Summary
The Care of the Body—and Its Limits
Scripture honors the body. The psalmist praises God, "I am fearfully and wonderfully made" Psalm 139:14, and Paul reminds the Corinthians that "your body is a temple of the Holy Spirit within you… you were bought with a price. Therefore glorify God in your body" 1 Corinthians 6:19-20. Jesus likewise sends his disciples to "come away by yourselves to a desolate place and rest a while" Mark 6:31. Caring for the body, eating well, working, resting—these are good and God-pleasing.
And yet the same Scripture is candid: this flesh and blood is not permanent. Death was no part of God's original design. In Eden our first parents were free to eat of the tree of life; only the tree of the knowledge of good and evil was forbidden. The fall introduced what God had warned against, and the aging, breaking down, and dying of the body remind us daily that we live east of Eden.
"Flesh and Blood Cannot Inherit the Kingdom"
Among the many topics Paul takes up in 1 Corinthians—divisions, moral lapses, marriage, the Lord's Supper—he devotes chapter 15 to the resurrection: both its certainty and the objections raised against it. Skeptics asked, "How are the dead raised? With what kind of body do they come?" 1 Corinthians 15:35. Everyone knew what happened to a corpse in the ground; how then could there be a bodily resurrection?
Paul answers plainly: "Flesh and blood cannot inherit the kingdom of God, nor does the perishable inherit the imperishable" 1 Corinthians 15:50. Eternity cannot be entered in a body that dies. Something must change. The body that goes into the grave is not the body that the kingdom receives—not because the body is discarded, but because it must be transformed.
The Mystery: We Shall All Be Changed
"Listen, I will tell you a mystery" 1 Corinthians 15:51. A mystery in Paul's vocabulary is something disclosed only by divine revelation. Under the inspiration of the Holy Spirit, he tells the Church what flesh could never figure out on its own: "We shall not all sleep, but we shall all be changed, in a moment, in the twinkling of an eye, at the last trumpet" 1 Corinthians 15:51-52.
When Christ returns, some believers will still be alive—but every person will be changed. For the believer, that change is the gift of a new and glorious body. For the unbeliever, the change ushers in an eternal dying. The trumpet that announces the Lord's return will not be a quiet, private signal; it will be loud, public, and unmistakable, like the trumpet that sounded at Sinai.

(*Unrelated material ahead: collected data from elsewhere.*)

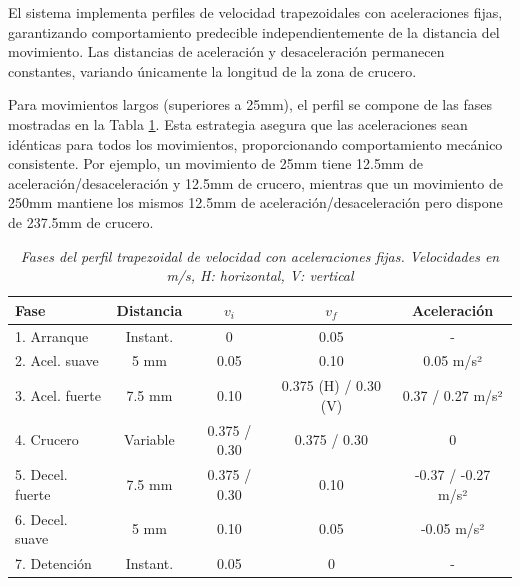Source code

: El sistema implementa perfiles de velocidad trapezoidales con aceleraciones fijas, garantizando comportamiento predecible independientemente de la distancia del movimiento. Las distancias de aceleración y desaceleración permanecen constantes, variando únicamente la longitud de la zona de crucero.

Para movimientos largos (superiores a 25mm), el perfil se compone de las fases mostradas en la Tabla \ref{tab:perfil_trapezoidal}. Esta estrategia asegura que las aceleraciones sean idénticas para todos los movimientos, proporcionando comportamiento mecánico consistente. Por ejemplo, un movimiento de 25mm tiene 12.5mm de aceleración/desaceleración y 12.5mm de crucero, mientras que un movimiento de 250mm mantiene los mismos 12.5mm de aceleración/desaceleración pero dispone de 237.5mm de crucero.

\begin{table}[H]
\centering
\small
\begin{tabular}{|l|c|c|c|c|}
\hline
\textbf{Fase} & \textbf{Distancia} & \textbf{$v_i$} & \textbf{$v_f$} & \textbf{Aceleración} \\
\hline
1. Arranque & Instant. & 0 & 0.05 & - \\
\hline
2. Acel. suave & 5 mm & 0.05 & 0.10 & 0.05 m/s² \\
\hline
3. Acel. fuerte & 7.5 mm & 0.10 & 0.375 (H) / 0.30 (V) & 0.37 / 0.27 m/s² \\
\hline
4. Crucero & Variable & 0.375 / 0.30 & 0.375 / 0.30 & 0 \\
\hline
5. Decel. fuerte & 7.5 mm & 0.375 / 0.30 & 0.10 & -0.37 / -0.27 m/s² \\
\hline
6. Decel. suave & 5 mm & 0.10 & 0.05 & -0.05 m/s² \\
\hline
7. Detención & Instant. & 0.05 & 0 & - \\
\hline
\end{tabular}
\caption{\textit{Fases del perfil trapezoidal de velocidad con aceleraciones fijas. Velocidades en m/s, H: horizontal, V: vertical}}
\label{tab:perfil_trapezoidal}
\end{table}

The whole world will know that Jesus has come.
Body and Soul Reunited
For the Christian who dies before the Lord returns, the soul goes immediately to be with Christ in paradise, while the body rests—buried, cremated, it makes no difference to God. At the last trumpet, body and soul are reunited. "This perishable body must put on the imperishable, and this mortal body must put on immortality" 1 Corinthians 15:53. The body that is raised is genuinely our body—we will recognize one another in heaven—but reconstituted, restored, no longer subject to decay or death.
Paul says it again in Philippians: Christ "will transform our lowly body to be like his glorious body" Philippians 3:21. Job confessed it from the ash heap: "I know that my Redeemer lives… and after my skin has been thus destroyed, yet in my flesh I shall see God" Job 19:25-26. Jesus himself promised, "I am the resurrection and the life. Whoever believes in me, though he die, yet shall he live" John 11:25.

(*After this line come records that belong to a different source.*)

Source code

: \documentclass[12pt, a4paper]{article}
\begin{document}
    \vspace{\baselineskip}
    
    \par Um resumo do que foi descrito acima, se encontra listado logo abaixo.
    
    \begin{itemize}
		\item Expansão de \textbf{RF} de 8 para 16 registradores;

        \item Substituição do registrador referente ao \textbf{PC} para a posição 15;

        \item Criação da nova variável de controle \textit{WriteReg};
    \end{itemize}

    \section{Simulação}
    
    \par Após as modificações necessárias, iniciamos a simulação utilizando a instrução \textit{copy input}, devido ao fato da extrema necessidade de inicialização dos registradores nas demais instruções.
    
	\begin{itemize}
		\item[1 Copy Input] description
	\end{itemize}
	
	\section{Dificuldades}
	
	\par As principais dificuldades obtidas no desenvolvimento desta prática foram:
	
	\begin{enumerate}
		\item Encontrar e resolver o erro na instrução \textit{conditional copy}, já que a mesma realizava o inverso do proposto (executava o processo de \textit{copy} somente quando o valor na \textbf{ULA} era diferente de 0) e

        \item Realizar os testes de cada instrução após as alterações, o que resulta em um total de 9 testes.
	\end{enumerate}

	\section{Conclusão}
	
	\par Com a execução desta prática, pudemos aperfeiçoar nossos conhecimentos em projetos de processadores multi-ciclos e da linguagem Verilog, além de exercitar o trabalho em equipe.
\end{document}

Born of the Cross and the Empty Tomb
None of this is wishful thinking or mere consolation. The new body is grounded in an event: Christ crucified for our sins, the wrath of God falling upon the Son, our sin laid on him and his righteousness credited to us, and the tomb empty on the third day. Because Jesus has overcome death, the world has been reconciled to God, and the resurrection of the body is no longer speculation but promise.

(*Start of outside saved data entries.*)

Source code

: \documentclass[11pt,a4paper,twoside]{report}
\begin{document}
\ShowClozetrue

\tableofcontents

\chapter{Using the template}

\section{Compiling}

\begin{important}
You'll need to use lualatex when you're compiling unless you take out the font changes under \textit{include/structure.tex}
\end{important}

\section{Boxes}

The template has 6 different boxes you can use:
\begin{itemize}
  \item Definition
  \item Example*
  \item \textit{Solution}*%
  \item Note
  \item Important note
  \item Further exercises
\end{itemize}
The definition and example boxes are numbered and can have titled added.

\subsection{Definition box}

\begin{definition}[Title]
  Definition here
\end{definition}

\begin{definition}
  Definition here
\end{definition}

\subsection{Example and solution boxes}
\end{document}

This is why the words of Scripture ring so clearly at the graveside, breaking the silence of grief with the certainty of God's final word. The body laid in the earth is not the end of the story. As the "New Body" teaching reminds the Church: this present life is temporary, but the best is yet to come.
Video citations
- "New Body" 5-16-21 — Would you open your Bibles, please? With me to first Corinthians, the 15th chapter, for our study today, first Corinthians, chapter 15. Jack the Lane, who is an interesting fellow. He is regarded as…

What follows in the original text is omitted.